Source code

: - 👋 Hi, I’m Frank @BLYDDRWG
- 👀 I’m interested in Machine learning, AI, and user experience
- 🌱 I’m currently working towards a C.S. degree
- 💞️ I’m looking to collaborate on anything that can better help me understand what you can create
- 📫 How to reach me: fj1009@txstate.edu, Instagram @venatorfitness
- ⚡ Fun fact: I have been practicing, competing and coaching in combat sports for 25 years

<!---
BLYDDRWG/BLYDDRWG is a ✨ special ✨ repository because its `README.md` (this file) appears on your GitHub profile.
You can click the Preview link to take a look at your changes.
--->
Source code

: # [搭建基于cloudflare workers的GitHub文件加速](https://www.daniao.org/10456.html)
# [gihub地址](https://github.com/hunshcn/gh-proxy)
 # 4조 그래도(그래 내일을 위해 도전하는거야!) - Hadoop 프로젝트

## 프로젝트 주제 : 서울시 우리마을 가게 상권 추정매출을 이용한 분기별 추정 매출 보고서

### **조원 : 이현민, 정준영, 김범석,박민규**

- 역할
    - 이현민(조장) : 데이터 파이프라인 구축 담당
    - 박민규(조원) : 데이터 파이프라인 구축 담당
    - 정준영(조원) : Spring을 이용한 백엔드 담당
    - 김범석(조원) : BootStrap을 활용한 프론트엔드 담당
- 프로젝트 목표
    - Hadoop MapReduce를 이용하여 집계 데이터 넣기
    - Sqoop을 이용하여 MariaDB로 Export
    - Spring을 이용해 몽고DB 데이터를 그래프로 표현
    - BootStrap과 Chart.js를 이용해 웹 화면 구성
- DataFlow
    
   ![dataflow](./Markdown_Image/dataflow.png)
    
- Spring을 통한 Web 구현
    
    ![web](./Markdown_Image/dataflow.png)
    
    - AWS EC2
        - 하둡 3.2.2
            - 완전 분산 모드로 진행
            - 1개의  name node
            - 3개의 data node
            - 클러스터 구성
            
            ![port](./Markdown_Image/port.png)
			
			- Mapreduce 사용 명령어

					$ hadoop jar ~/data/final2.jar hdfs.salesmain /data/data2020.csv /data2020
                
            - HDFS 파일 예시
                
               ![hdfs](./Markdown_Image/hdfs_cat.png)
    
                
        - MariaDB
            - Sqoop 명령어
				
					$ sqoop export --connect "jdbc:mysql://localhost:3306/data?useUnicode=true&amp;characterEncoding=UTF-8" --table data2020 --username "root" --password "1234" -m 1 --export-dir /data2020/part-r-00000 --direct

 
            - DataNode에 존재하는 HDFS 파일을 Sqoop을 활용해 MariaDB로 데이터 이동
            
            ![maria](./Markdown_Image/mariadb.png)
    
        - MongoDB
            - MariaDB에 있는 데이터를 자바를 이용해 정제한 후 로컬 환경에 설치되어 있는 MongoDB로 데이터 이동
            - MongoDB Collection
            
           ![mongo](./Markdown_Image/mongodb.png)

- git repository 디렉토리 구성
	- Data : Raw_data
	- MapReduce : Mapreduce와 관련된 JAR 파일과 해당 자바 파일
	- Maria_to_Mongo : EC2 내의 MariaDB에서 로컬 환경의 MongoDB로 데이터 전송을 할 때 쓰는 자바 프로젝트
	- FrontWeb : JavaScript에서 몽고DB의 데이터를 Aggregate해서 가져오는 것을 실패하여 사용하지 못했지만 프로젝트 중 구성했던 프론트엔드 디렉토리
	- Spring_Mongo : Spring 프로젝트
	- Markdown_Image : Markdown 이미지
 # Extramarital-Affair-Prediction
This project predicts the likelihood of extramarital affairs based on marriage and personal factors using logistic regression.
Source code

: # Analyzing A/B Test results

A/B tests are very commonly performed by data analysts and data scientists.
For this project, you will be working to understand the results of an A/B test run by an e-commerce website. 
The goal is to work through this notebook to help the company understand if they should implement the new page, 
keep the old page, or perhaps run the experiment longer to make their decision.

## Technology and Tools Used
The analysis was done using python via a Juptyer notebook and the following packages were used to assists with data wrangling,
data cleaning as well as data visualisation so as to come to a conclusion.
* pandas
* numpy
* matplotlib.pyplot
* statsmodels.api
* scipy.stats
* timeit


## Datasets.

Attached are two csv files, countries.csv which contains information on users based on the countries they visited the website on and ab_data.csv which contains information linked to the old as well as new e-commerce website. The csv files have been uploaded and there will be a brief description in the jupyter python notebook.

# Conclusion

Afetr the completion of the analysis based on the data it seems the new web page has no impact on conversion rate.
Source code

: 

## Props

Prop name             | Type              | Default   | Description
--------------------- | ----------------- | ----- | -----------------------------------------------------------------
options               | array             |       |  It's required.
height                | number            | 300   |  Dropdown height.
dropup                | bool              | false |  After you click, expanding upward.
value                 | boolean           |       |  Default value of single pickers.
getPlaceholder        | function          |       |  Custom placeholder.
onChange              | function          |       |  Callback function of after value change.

## Aim of the exercise
Your reply should repeat the entries above in full, with every character intact.

## Answer box
Source code

: - 👋 Hi, I’m Frank @BLYDDRWG
- 👀 I’m interested in Machine learning, AI, and user experience
- 🌱 I’m currently working towards a C.S. degree
- 💞️ I’m looking to collaborate on anything that can better help me understand what you can create
- 📫 How to reach me: fj1009@txstate.edu, Instagram @venatorfitness
- ⚡ Fun fact: I have been practicing, competing and coaching in combat sports for 25 years

<!---
BLYDDRWG/BLYDDRWG is a ✨ special ✨ repository because its `README.md` (this file) appears on your GitHub profile.
You can click the Preview link to take a look at your changes.
--->
Source code

: # [搭建基于cloudflare workers的GitHub文件加速](https://www.daniao.org/10456.html)
# [gihub地址](https://github.com/hunshcn/gh-proxy)
 # 4조 그래도(그래 내일을 위해 도전하는거야!) - Hadoop 프로젝트

## 프로젝트 주제 : 서울시 우리마을 가게 상권 추정매출을 이용한 분기별 추정 매출 보고서

### **조원 : 이현민, 정준영, 김범석,박민규**

- 역할
    - 이현민(조장) : 데이터 파이프라인 구축 담당
    - 박민규(조원) : 데이터 파이프라인 구축 담당
    - 정준영(조원) : Spring을 이용한 백엔드 담당
    - 김범석(조원) : BootStrap을 활용한 프론트엔드 담당
- 프로젝트 목표
    - Hadoop MapReduce를 이용하여 집계 데이터 넣기
    - Sqoop을 이용하여 MariaDB로 Export
    - Spring을 이용해 몽고DB 데이터를 그래프로 표현
    - BootStrap과 Chart.js를 이용해 웹 화면 구성
- DataFlow
    
   ![dataflow](./Markdown_Image/dataflow.png)
    
- Spring을 통한 Web 구현
    
    ![web](./Markdown_Image/dataflow.png)
    
    - AWS EC2
        - 하둡 3.2.2
            - 완전 분산 모드로 진행
            - 1개의  name node
            - 3개의 data node
            - 클러스터 구성
            
            ![port](./Markdown_Image/port.png)
			
			- Mapreduce 사용 명령어

					$ hadoop jar ~/data/final2.jar hdfs.salesmain /data/data2020.csv /data2020
                
            - HDFS 파일 예시
                
               ![hdfs](./Markdown_Image/hdfs_cat.png)
    
                
        - MariaDB
            - Sqoop 명령어
				
					$ sqoop export --connect "jdbc:mysql://localhost:3306/data?useUnicode=true&amp;characterEncoding=UTF-8" --table data2020 --username "root" --password "1234" -m 1 --export-dir /data2020/part-r-00000 --direct

 
            - DataNode에 존재하는 HDFS 파일을 Sqoop을 활용해 MariaDB로 데이터 이동
            
            ![maria](./Markdown_Image/mariadb.png)
    
        - MongoDB
            - MariaDB에 있는 데이터를 자바를 이용해 정제한 후 로컬 환경에 설치되어 있는 MongoDB로 데이터 이동
            - MongoDB Collection
            
           ![mongo](./Markdown_Image/mongodb.png)

- git repository 디렉토리 구성
	- Data : Raw_data
	- MapReduce : Mapreduce와 관련된 JAR 파일과 해당 자바 파일
	- Maria_to_Mongo : EC2 내의 MariaDB에서 로컬 환경의 MongoDB로 데이터 전송을 할 때 쓰는 자바 프로젝트
	- FrontWeb : JavaScript에서 몽고DB의 데이터를 Aggregate해서 가져오는 것을 실패하여 사용하지 못했지만 프로젝트 중 구성했던 프론트엔드 디렉토리
	- Spring_Mongo : Spring 프로젝트
	- Markdown_Image : Markdown 이미지
 # Extramarital-Affair-Prediction
This project predicts the likelihood of extramarital affairs based on marriage and personal factors using logistic regression.
Source code

: # Analyzing A/B Test results

A/B tests are very commonly performed by data analysts and data scientists.
For this project, you will be working to understand the results of an A/B test run by an e-commerce website. 
The goal is to work through this notebook to help the company understand if they should implement the new page, 
keep the old page, or perhaps run the experiment longer to make their decision.

## Technology and Tools Used
The analysis was done using python via a Juptyer notebook and the following packages were used to assists with data wrangling,
data cleaning as well as data visualisation so as to come to a conclusion.
* pandas
* numpy
* matplotlib.pyplot
* statsmodels.api
* scipy.stats
* timeit


## Datasets.

Attached are two csv files, countries.csv which contains information on users based on the countries they visited the website on and ab_data.csv which contains information linked to the old as well as new e-commerce website. The csv files have been uploaded and there will be a brief description in the jupyter python notebook.

# Conclusion

Afetr the completion of the analysis based on the data it seems the new web page has no impact on conversion rate.
Source code

: 

## Props

Prop name             | Type              | Default   | Description
--------------------- | ----------------- | ----- | -----------------------------------------------------------------
options               | array             |       |  It's required.
height                | number            | 300   |  Dropdown height.
dropup                | bool              | false |  After you click, expanding upward.
value                 | boolean           |       |  Default value of single pickers.
getPlaceholder        | function          |       |  Custom placeholder.
onChange              | function          |       |  Callback function of after value change.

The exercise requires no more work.